24 Months Rolling Volatility

# 3 Rolling skewness ----
# Why rolling skewness?
# To check anything unusual in the portfolio's historical risk

# Assign a value to winder
window <- 24

port_rolling_sd_tbl <- portfolio_returns_tbl %>%

    tq_mutate(select = returns,
              mutate_fun = rollapply,
              width      = window,
              FUN        = skewness,
              col_rename = "rolling_skew") %>%
    select(date, rolling_skew) %>%
    na.omit()
# Figure 4.8 Rolling skewness ggplot ----

port_rolling_sd_tbl %>%

    ggplot(aes(date, rolling_skew)) +
    geom_line(color = "cornflowerblue") +
    geom_hline(yintercept = 0, linetype = "dotted", size = 2) +

    scale_y_continuous(limits = c(-1,1),
                       breaks = scales::pretty_breaks(n = 10)) +
    scale_x_date(breaks = scales::breaks_pretty(n = 7))+

    labs(title = paste0("Rolling ", window, "-Month Skew"),
         x = NULL,
         y = "skewness") +
    theme(plot.title = element_text(hjust = 0.5)) +

    annotate(geom = "text",
             x = as.Date("2016-09-01"), y = 0.7,
             color = "red", size = 5,
             label = str_glue("The 24-month skewness is positive for about half of the lifetime,
                              even though the overall skewness is negative"))

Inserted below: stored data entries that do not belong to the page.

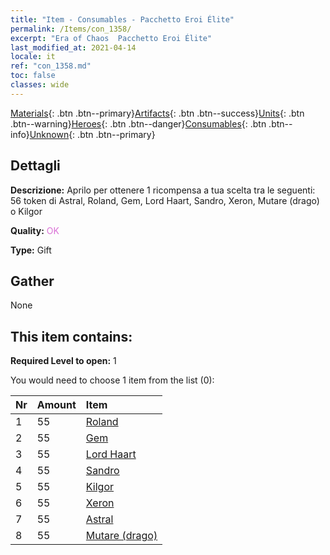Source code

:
 ```yaml
---
title: "Item - Consumables - Pacchetto Eroi Élite"
permalink: /Items/con_1358/
excerpt: "Era of Chaos  Pacchetto Eroi Élite"
last_modified_at: 2021-04-14
locale: it
ref: "con_1358.md"
toc: false
classes: wide
---
```

 [Materials](/it/Items/){: .btn .btn--primary}[Artifacts](/it/Items/Artifacts/){: .btn .btn--success}[Units](/it/Items/Units/){: .btn .btn--warning}[Heroes](/it/Items/Heroes/){: .btn .btn--danger}[Consumables](/it/Items/Consumables/){: .btn .btn--info}[Unknown](/it/Items/Unknown/){: .btn .btn--primary}

## Dettagli
 **Descrizione:** Aprilo per ottenere 1 ricompensa a tua scelta tra le seguenti: 56 token di Astral, Roland, Gem, Lord Haart, Sandro, Xeron, Mutare (drago) o Kilgor

 **Quality:** <span style="color: #DA70D6">OK</span>

 **Type:** Gift

## Gather

  None

## This item contains:

 **Required Level to open:** 1

 You would need to choose 1 item from the list (0):

  | Nr | Amount |     Item    |
  |:---|:-------|:------------|
  | 1 | 55 | [Roland](/it/Items/her_362/) | 
  | 2 | 55 | [Gem](/it/Items/her_369/) | 
  | 3 | 55 | [Lord Haart](/it/Items/her_370/) | 
  | 4 | 55 | [Sandro](/it/Items/her_371/) | 
  | 5 | 55 | [Kilgor](/it/Items/her_374/) | 
  | 6 | 55 | [Xeron](/it/Items/her_383/) | 
  | 7 | 55 | [Astral](/it/Items/her_388/) | 
  | 8 | 55 | [Mutare (drago)](/it/Items/her_390/) |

Is any asset in your portfolio more likely to return extreme positive returns than your portfolio collectively? Discuss in terms of skewness. You may also refer to the distribution of returns you plotted in Code along 4.

SPY and IJS are the most likely to have extremeky positive returns. This is because they have the greatest positive skewness, and a longer right tail.